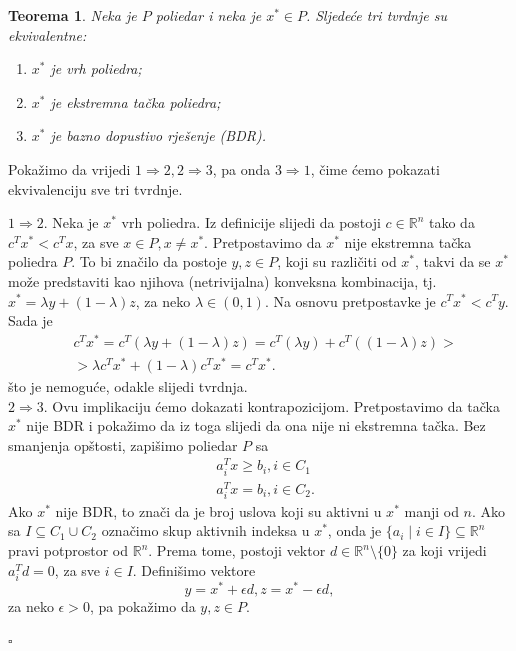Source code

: \documentclass[a4paper, utf8, 11pt, colorlinks]{book}
\newtheorem{thm}{Teorema}
\newenvironment{proof}{{Dokaz:}}{\hfill$\square$}
\begin{document}
\begin{thm}
   Neka je $P$ poliedar i neka je $x^* \in P$. Sljedeće tri tvrdnje su ekvivalentne:
   \begin{enumerate}
       \item $x^*$ je vrh poliedra;
       \item $x^*$ je ekstremna tačka poliedra;
       \item $x^*$ je bazno dopustivo rješenje (BDR).
   \end{enumerate}
\end{thm}

\begin{proof}
      Pokažimo da vrijedi $1 \Rightarrow 2, 2 \Rightarrow 3$, pa onda $3 \Rightarrow 1$, čime ćemo pokazati ekvivalenciju sve tri tvrdnje.
      
      $1 \Rightarrow 2$. Neka je $x^*$ vrh poliedra. Iz definicije slijedi da 
      postoji $c\in \mathbb{R}^n$ tako da $c^Tx^* < c^T x$, za sve $x \in P, x \neq x^*$. Pretpostavimo da $x^*$ nije ekstremna tačka poliedra $P$. 
      To bi značilo da postoje $y,z \in P$, koji su različiti od $x^*$, takvi da se $x^*$ može predstaviti kao njihova (netrivijalna) konveksna kombinacija, tj. $x^* = \lambda y + (1 - \lambda) z $, za neko $\lambda \in (0,1 )$. Na osnovu pretpostavke je $c^T x^* < c^T y$. Sada je 
      \begin{align}
          &c^T x^* = c^T ( \lambda y + (1 - \lambda) z )  = c^T( \lambda y) + c^T((1- \lambda) z) > \nonumber \\
          &>\lambda c^T x^* + ( 1 - \lambda) c^T x^* = c^T x^*.
      \end{align}
      što je nemoguće, odakle slijedi tvrdnja. \\
      $2 \Rightarrow 3$.
       Ovu implikaciju ćemo dokazati kontrapozicijom. Pretpostavimo da tačka $x^*$ nije BDR i pokažimo da iz toga slijedi da ona nije ni ekstremna tačka.
      Bez smanjenja opštosti, zapišimo poliedar $P$ sa 
       \begin{align}
            & a_i^T x \geq b_i, i \in C_1 \\
            & a_i^T x  = b_i, i \in C_2.
       \end{align}
       Ako $x^*$ nije BDR, to znači da je broj uslova koji su aktivni u $x^*$ manji od $n$. 
       Ako sa $I \subseteq C_1 \cup C_2$ označimo skup aktivnih indeksa u $x^*$, onda 
       je $\{ a_i \mid i \in I \} \subseteq \mathbb{R}^n$ pravi potprostor od $\mathbb{R}^n$.  Prema tome, postoji vektor $d \in \mathbb{R}^n \setminus \{0\}$ za koji vrijedi $a_i^T d = 0$, za sve $i \in I$. Definišimo vektore 
       $$ y = x^* + \epsilon d, z = x^* - \epsilon d, $$
       za neko $\epsilon > 0$, pa pokažimo da $y, z \in P$.
       

\end{proof}
\end{document}
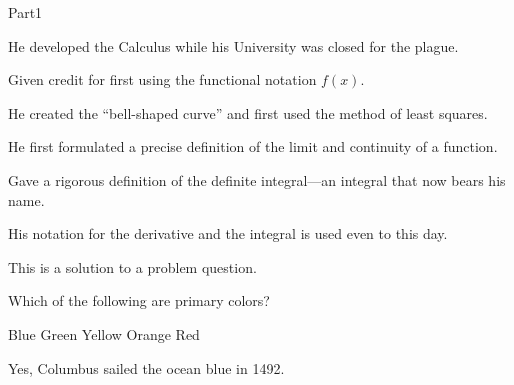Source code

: \documentclass{article}
\begin{document}
\begin{exam}[Part I.]{Part1}
\begin{problem}[5]
\begin{multicols}{2}


\begin{answers}{1} %

\bChoices
     He developed the Calculus while his University was closed
          for the plague.\eAns %

     Given credit for first using the functional notation
          $f(x)$.\eAns %

     He created the ``bell-shaped curve'' and first used the
          method of least squares.\eAns  %

     He first formulated a precise definition of the limit
          and continuity of a function.\eAns  %

     Gave a rigorous definition of the definite integral---an
          integral that now bears his name.\eAns  %

     His notation for the derivative and the integral is used
         even to this day.\eAns %
\eChoices

\end{answers}

\end{multicols}

\begin{solution}
This is a solution to a problem question.
\end{solution}

\end{problem}


\begin{problem}[5]
Which of the following are primary colors?
    \begin{manswers}{6} %
        \bChoices
             Blue\eAns
             Green\eAns
             Yellow\eAns
             Orange\eAns
             Red\eAns
        \eChoices
    \end{manswers}
\begin{solution}
    Yes, Columbus sailed the ocean blue in 1492.
\end{solution}
\end{problem}


\end{exam}
\end{document}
-*-
* Your assignment *
Every line above in which the word "documentclass" occurs needs to be copied.

* Your solution *
: \documentclass[a4paper, utf8, 11pt, colorlinks]{book}
: \documentclass{article}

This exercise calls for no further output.